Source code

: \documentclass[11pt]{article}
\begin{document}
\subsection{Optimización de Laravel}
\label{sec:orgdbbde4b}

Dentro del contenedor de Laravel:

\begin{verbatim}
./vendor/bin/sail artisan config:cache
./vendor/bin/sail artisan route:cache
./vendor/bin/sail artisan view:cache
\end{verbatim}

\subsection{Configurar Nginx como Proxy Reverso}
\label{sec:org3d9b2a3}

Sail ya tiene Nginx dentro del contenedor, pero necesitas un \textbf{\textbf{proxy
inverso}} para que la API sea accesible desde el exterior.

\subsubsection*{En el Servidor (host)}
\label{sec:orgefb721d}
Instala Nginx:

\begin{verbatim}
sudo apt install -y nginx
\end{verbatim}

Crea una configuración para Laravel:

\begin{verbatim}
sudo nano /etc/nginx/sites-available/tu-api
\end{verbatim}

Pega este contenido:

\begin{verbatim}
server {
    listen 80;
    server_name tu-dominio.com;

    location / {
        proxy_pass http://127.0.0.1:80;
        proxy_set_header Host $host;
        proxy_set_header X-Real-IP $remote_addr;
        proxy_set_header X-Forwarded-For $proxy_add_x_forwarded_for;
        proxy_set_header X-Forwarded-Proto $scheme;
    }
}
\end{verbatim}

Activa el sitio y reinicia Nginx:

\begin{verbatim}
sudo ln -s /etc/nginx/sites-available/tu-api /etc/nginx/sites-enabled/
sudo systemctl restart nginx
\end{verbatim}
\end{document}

• [WHAT TO DO]: Show each line of the material holding "cache".

• [REPLY TO THE TASK]:
./vendor/bin/sail artisan config:cache
./vendor/bin/sail artisan route:cache
./vendor/bin/sail artisan view:cache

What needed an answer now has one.